Task goal:
Look through the entries below. Say how many lines include "before", with nothing added.

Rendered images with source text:
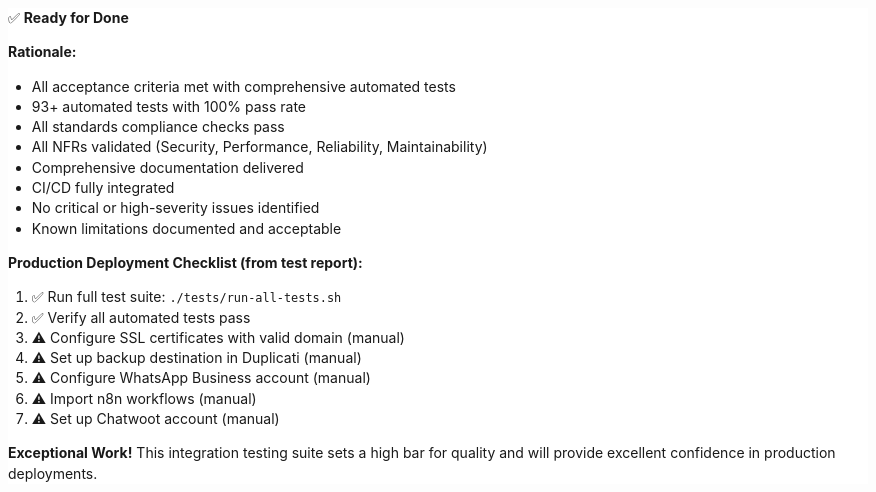 ✅ **Ready for Done**

**Rationale:**
- All acceptance criteria met with comprehensive automated tests
- 93+ automated tests with 100% pass rate
- All standards compliance checks pass
- All NFRs validated (Security, Performance, Reliability, Maintainability)
- Comprehensive documentation delivered
- CI/CD fully integrated
- No critical or high-severity issues identified
- Known limitations documented and acceptable

**Production Deployment Checklist (from test report):**
1. ✅ Run full test suite: `./tests/run-all-tests.sh`
2. ✅ Verify all automated tests pass
3. ⚠️ Configure SSL certificates with valid domain (manual)
4. ⚠️ Set up backup destination in Duplicati (manual)
5. ⚠️ Configure WhatsApp Business account (manual)
6. ⚠️ Import n8n workflows (manual)
7. ⚠️ Set up Chatwoot account (manual)

**Exceptional Work!** This integration testing suite sets a high bar for quality and will provide excellent confidence in production deployments.
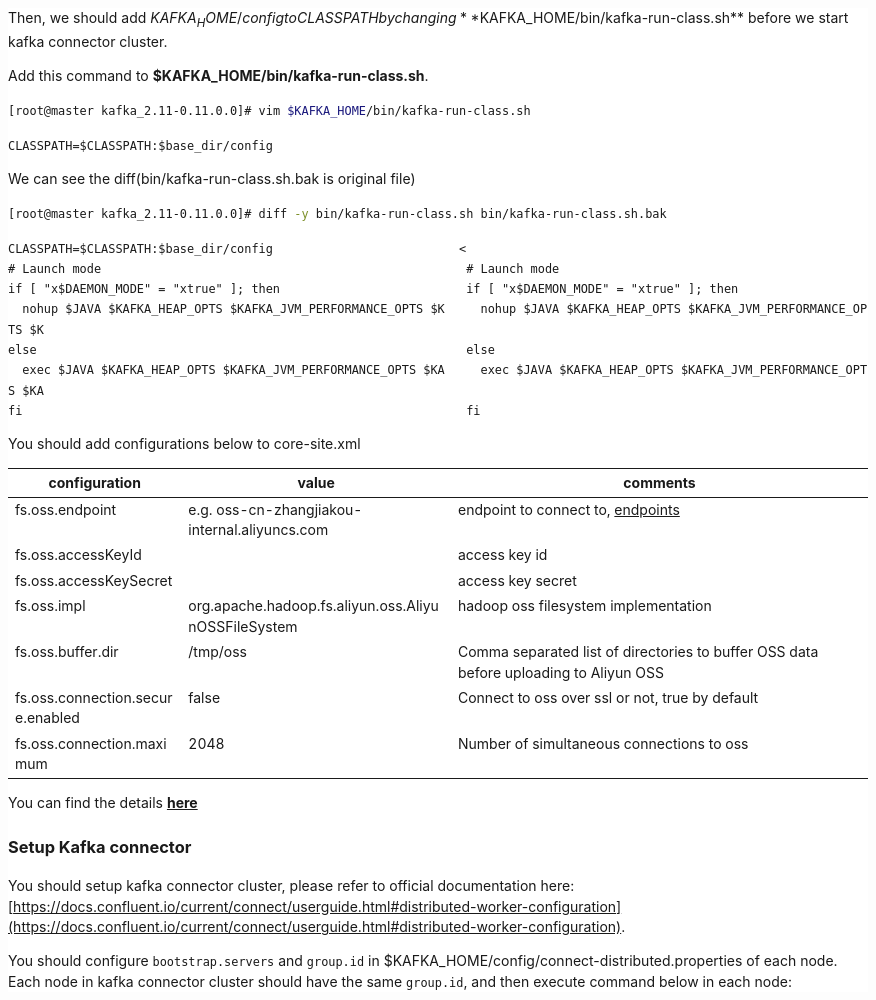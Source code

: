 Then, we should add $KAFKA_HOME/config to CLASSPATH by changing **$KAFKA_HOME/bin/kafka-run-class.sh** before we start kafka connector cluster.

Add this command to **$KAFKA_HOME/bin/kafka-run-class.sh**.
```bash
[root@master kafka_2.11-0.11.0.0]# vim $KAFKA_HOME/bin/kafka-run-class.sh
```

```
CLASSPATH=$CLASSPATH:$base_dir/config
```

We can see the diff(bin/kafka-run-class.sh.bak is original file)
```bash
[root@master kafka_2.11-0.11.0.0]# diff -y bin/kafka-run-class.sh bin/kafka-run-class.sh.bak
```

```diff
CLASSPATH=$CLASSPATH:$base_dir/config			               <
# Launch mode							                        # Launch mode
if [ "x$DAEMON_MODE" = "xtrue" ]; then				            if [ "x$DAEMON_MODE" = "xtrue" ]; then
  nohup $JAVA $KAFKA_HEAP_OPTS $KAFKA_JVM_PERFORMANCE_OPTS $K	  nohup $JAVA $KAFKA_HEAP_OPTS $KAFKA_JVM_PERFORMANCE_OPTS $K
else								                            else
  exec $JAVA $KAFKA_HEAP_OPTS $KAFKA_JVM_PERFORMANCE_OPTS $KA	  exec $JAVA $KAFKA_HEAP_OPTS $KAFKA_JVM_PERFORMANCE_OPTS $KA
fi								                                fi

```

You should add configurations below to core-site.xml

configuration | value | comments
------- | ------- | -------
fs.oss.endpoint | e.g. oss-cn-zhangjiakou-internal.aliyuncs.com | endpoint to connect to, [endpoints](https://help.aliyun.com/document_detail/31837.html)
fs.oss.accessKeyId |  | access key id
fs.oss.accessKeySecret |  | access key secret
fs.oss.impl | org.apache.hadoop.fs.aliyun.oss.AliyunOSSFileSystem | hadoop oss filesystem implementation
fs.oss.buffer.dir | /tmp/oss | Comma separated list of directories to buffer OSS data before uploading to Aliyun OSS
fs.oss.connection.secure.enabled | false | Connect to oss over ssl or not, true by default
fs.oss.connection.maximum | 2048 | Number of simultaneous connections to oss

You can find the details [**here**](https://github.com/apache/hadoop/blob/trunk/hadoop-tools/hadoop-aliyun/src/site/markdown/tools/hadoop-aliyun/index.md)

### Setup Kafka connector
You should setup kafka connector cluster, please refer to official documentation here: [https://docs.confluent.io/current/connect/userguide.html#distributed-worker-configuration](https://docs.confluent.io/current/connect/userguide.html#distributed-worker-configuration).

You should configure `bootstrap.servers` and `group.id` in $KAFKA_HOME/config/connect-distributed.properties of each node.
Each node in kafka connector cluster should have the same `group.id`, and then execute command below in each node:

Response area:
2